→ What you should do
Filter this data down to the lines that hold "geopotential", and copy them.

(Stored data)
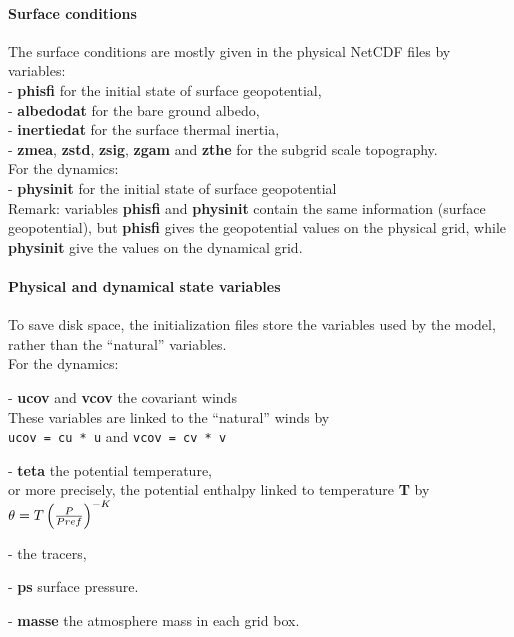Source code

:\paragraph{Surface conditions}

The surface conditions are mostly given in the physical NetCDF files by
variables:\\
- {\bf phisfi} for the initial state of surface geopotential,\\
- {\bf albedodat} for the bare ground albedo,\\
- {\bf inertiedat} for the surface thermal inertia,\\
- {\bf zmea}, {\bf zstd}, {\bf zsig}, {\bf zgam} and {\bf zthe} for
  the subgrid scale topography.\\

\noindent
For the dynamics:\\
- {\bf physinit} for the initial state of surface geopotential\\

\noindent
Remark: variables {\bf phisfi} and {\bf physinit} contain the same information
(surface geopotential), but {\bf phisfi} gives the geopotential values on the
physical grid, while {\bf physinit} give the values on the dynamical grid.\\

\paragraph{Physical and dynamical state variables}
To save disk space, the initialization files store the variables used by
the model, rather than the ``natural'' variables.\\

\noindent
For the dynamics:
\begin{description}
\item - {\bf ucov} and {\bf vcov} the covariant winds\\
These variables are linked to the ``natural'' winds by\\
\verb+ucov = cu * u+ and \verb+vcov = cv * v+
\item - {\bf teta} the potential temperature,\\
  or more precisely, the potential enthalpy linked to temperature {\bf T} by
  $\theta = T\left( \frac{P}{Pref} \right)^{-K}$
\item - the tracers,
\item - {\bf ps} surface pressure.
\item - {\bf masse} the atmosphere mass in each grid box.
\end{description}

→ Exercise output
- {\bf phisfi} for the initial state of surface geopotential,\\
- {\bf physinit} for the initial state of surface geopotential\\
(surface geopotential), but {\bf phisfi} gives the geopotential values on the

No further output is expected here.